Re: config(5) break down
At Tue, 16 Mar 2010 10:22:42 +, Andrew Doran a...@netbsd.org wrote: Subject: Re: config(5) break down Correctamundo. 95% of downloads in the week following the release of 5.0 were for x86. It doesn't say much about embedded but does tell us that a very large segment of the user population does commodity hardware. (What the figures also revealed was that a number of the ports had as close to zero downloads as matters. Which is, to be frank, a red flag for those that are not maintained.) Please do not even think about using downloads as a measure of which ports are used and how much they are used! That's a completely invalid measurement of how NetBSD might be used. Many of us just download the source. We don't tell you which parts of it that we use or don't use. Even port-* mailing list subscriptions aren't a truly valid hint of which ports are used or how much they are used. -- Greg A. Woods Planix, Inc. wo...@planix.com +1 416 218 0099http://www.planix.com/ pgpVTS2ubXFh7.pgp Description: PGP signature
Re: config(5) break down
On Tue, Mar 16, 2010 at 03:18:10PM -0400, Greg A. Woods wrote: Please do not even think about using downloads as a measure of which ports are used and how much they are used! That's a completely invalid measurement of how NetBSD might be used. No kidding. We'll ship thousands of units of products with NetBSD firmware on them in the next year. I doubt we download more than one or two copies of NetBSD a month, for miscellaneous use on developers' machines -- if that. I don't care what's done in NetBSD to make fancy all-singing, all-dancing desktop installations nicer *SO LONG AS IT DOESN'T GET IN MY WAY*. Bloating up the base system's libraries so I have to do more customization gets in my way. Making kernel configurations like I use a pain in the butt to keep working gets in my way. Lots of other things people want to do in NetBSD to support desktop use don't, and some are even positive for me. Please consider that many different user populations do many different things with NetBSD when proposing major changes, and I can't see how we cannot manage to sustain those many different populations in the future. But bogus justifications involving who downloads what built binary releases from the FTP server are not really helpful to anyone. Thor
[no subject]
On Mon, 15 Mar 2010, Aleksej Saushev wrote: While here, can anyone enlighten us how one boots NetBSD so that it looks for modules in non-default directory? You can't, and the people who want NetBSD to move to modular kernels don't seem to care. Until this problem is fixed, I will try to avoid using modular kernels. --apb (Alan Barrett)
Re: config(5) break down
On Tue, Mar 16, 2010 at 06:50:29PM +0100, Zafer Aydo?an wrote: I'm wholeheartedly behind Julio's statement. Users should never have to rebuild anything. Er, why? Users should never have to perform complex unautomated procedures, because such procedures can easily be screwed up and recovery becomes difficult or impossible. But recompiling things isn't a complex unautomated procedure, it's a complex automated procedure, and not really that much different from other complex automated procedures like binary updates. Nor is it necessarily slow; building a kernel doesn't take any longer than booting Vista... -- David A. Holland dholl...@netbsd.org
Re: NetBSD binary [was Re: config(5) break down]
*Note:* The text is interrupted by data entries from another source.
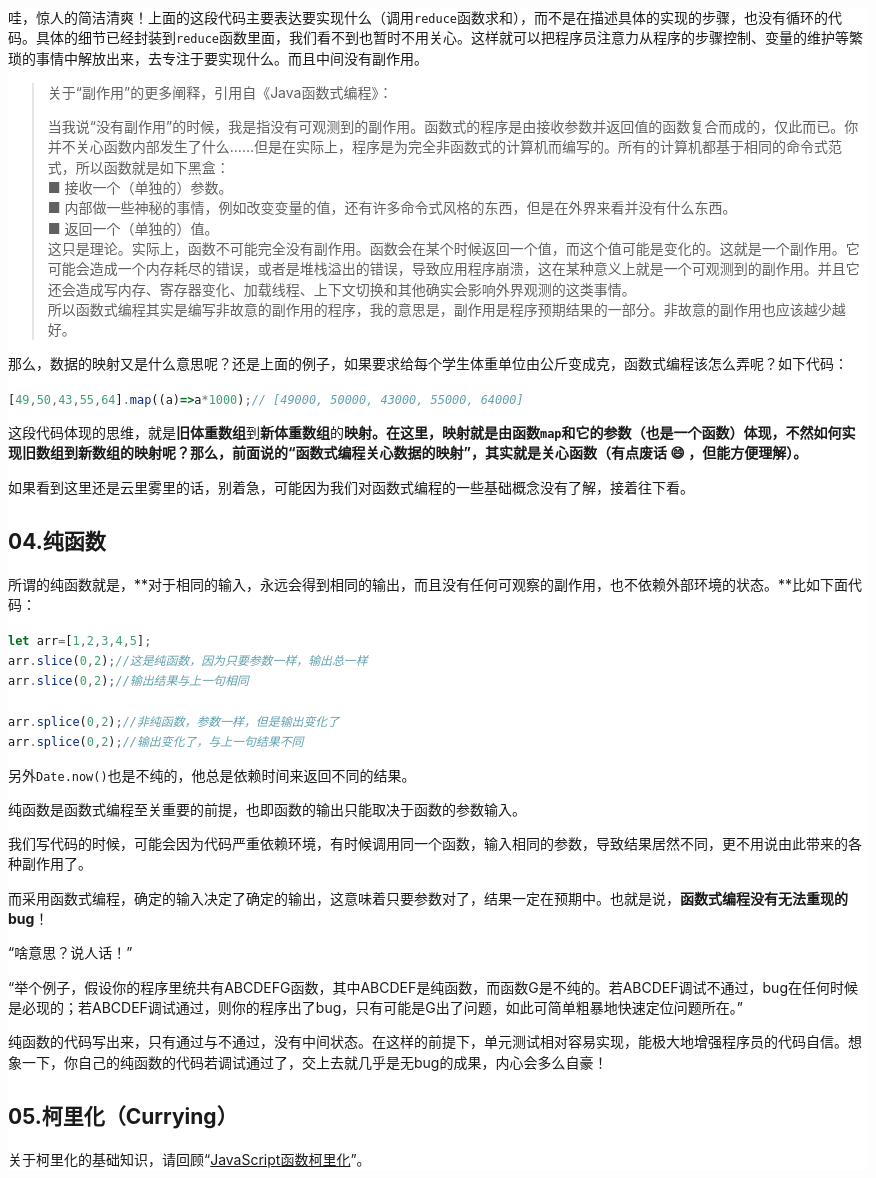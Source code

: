 哇，惊人的简洁清爽！上面的这段代码主要表达要实现什么（调用`reduce`函数求和），而不是在描述具体的实现的步骤，也没有循环的代码。具体的细节已经封装到`reduce`函数里面，我们看不到也暂时不用关心。这样就可以把程序员注意力从程序的步骤控制、变量的维护等繁琐的事情中解放出来，去专注于要实现什么。而且中间没有副作用。

> 关于“副作用”的更多阐释，引用自《Java函数式编程》：
>
> 当我说“没有副作用”的时候，我是指没有可观测到的副作用。函数式的程序是由接收参数并返回值的函数复合而成的，仅此而已。你并不关心函数内部发生了什么……但是在实际上，程序是为完全非函数式的计算机而编写的。所有的计算机都基于相同的命令式范式，所以函数就是如下黑盒：  
> ■ 接收一个（单独的）参数。   
> ■ 内部做一些神秘的事情，例如改变变量的值，还有许多命令式风格的东西，但是在外界来看并没有什么东西。  
> ■ 返回一个（单独的）值。   
> 这只是理论。实际上，函数不可能完全没有副作用。函数会在某个时候返回一个值，而这个值可能是变化的。这就是一个副作用。它可能会造成一个内存耗尽的错误，或者是堆栈溢出的错误，导致应用程序崩溃，这在某种意义上就是一个可观测到的副作用。并且它还会造成写内存、寄存器变化、加载线程、上下文切换和其他确实会影响外界观测的这类事情。   
> 所以函数式编程其实是编写非故意的副作用的程序，我的意思是，副作用是程序预期结果的一部分。非故意的副作用也应该越少越好。

那么，数据的映射又是什么意思呢？还是上面的例子，如果要求给每个学生体重单位由公斤变成克，函数式编程该怎么弄呢？如下代码：

```javascript
[49,50,43,55,64].map((a)=>a*1000);// [49000, 50000, 43000, 55000, 64000]
```

这段代码体现的思维，就是**旧体重数组**到**新体重数组**的**映射。**在这里，**映射就是由函数**`map`**和它的参数（也是一个函数）体现**，不然如何实现旧数组到新数组的映射呢？那么，前面说的“函数式编程关心数据的映射”，其实就是关心函数（有点废话 😄 ，但能方便理解）**。**

如果看到这里还是云里雾里的话，别着急，可能因为我们对函数式编程的一些基础概念没有了解，接着往下看。

## 04.纯函数

所谓的纯函数就是，**对于相同的输入，永远会得到相同的输出，而且没有任何可观察的副作用，也不依赖外部环境的状态。**比如下面代码：

```javascript
let arr=[1,2,3,4,5];
arr.slice(0,2);//这是纯函数，因为只要参数一样，输出总一样
arr.slice(0,2);//输出结果与上一句相同

arr.splice(0,2);//非纯函数，参数一样，但是输出变化了
arr.splice(0,2);//输出变化了，与上一句结果不同
```

另外`Date.now()`也是不纯的，他总是依赖时间来返回不同的结果。

纯函数是函数式编程至关重要的前提，也即函数的输出只能取决于函数的参数输入。

我们写代码的时候，可能会因为代码严重依赖环境，有时候调用同一个函数，输入相同的参数，导致结果居然不同，更不用说由此带来的各种副作用了。

而采用函数式编程，确定的输入决定了确定的输出，这意味着只要参数对了，结果一定在预期中。也就是说，**函数式编程没有无法重现的bug**！

“啥意思？说人话！”

“举个例子，假设你的程序里统共有ABCDEFG函数，其中ABCDEF是纯函数，而函数G是不纯的。若ABCDEF调试不通过，bug在任何时候是必现的；若ABCDEF调试通过，则你的程序出了bug，只有可能是G出了问题，如此可简单粗暴地快速定位问题所在。”

纯函数的代码写出来，只有通过与不通过，没有中间状态。在这样的前提下，单元测试相对容易实现，能极大地增强程序员的代码自信。想象一下，你自己的纯函数的代码若调试通过了，交上去就几乎是无bug的成果，内心会多么自豪！

## 05.柯里化（Currying）

关于柯里化的基础知识，请回顾“[JavaScript函数柯里化](../1/1.3.2.md)”。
Dear participants in this thread, If you feel the need to share your general opinions about NetBSD or the direction of development, please continue this on the netbsd-us...@netbsd.org mailing list. Please respect the users which have subscribed to the tech- mailing lists to participate in technical, specific and solution-oriented discussions. Many thanks and best regards, Mark Weinem
Unsafe GENERIC? - Re: (unknown)
Alan Barrett a...@cequrux.com writes: On Mon, 15 Mar 2010, Aleksej Saushev wrote: While here, can anyone enlighten us how one boots NetBSD so that it looks for modules in non-default directory? You can't, and the people who want NetBSD to move to modular kernels don't seem to care. Until this problem is fixed, I will try to avoid using modular kernels. Well... Could we arrange it so that we have safe monolithic GENERIC until issues are resolved somehow? It isn't nice to provide highly experimental feature as default one. Until release management is arranged so that drivers are backported faster, users of commodity hardware are forced to use current sometimes. -- HE CE3OH...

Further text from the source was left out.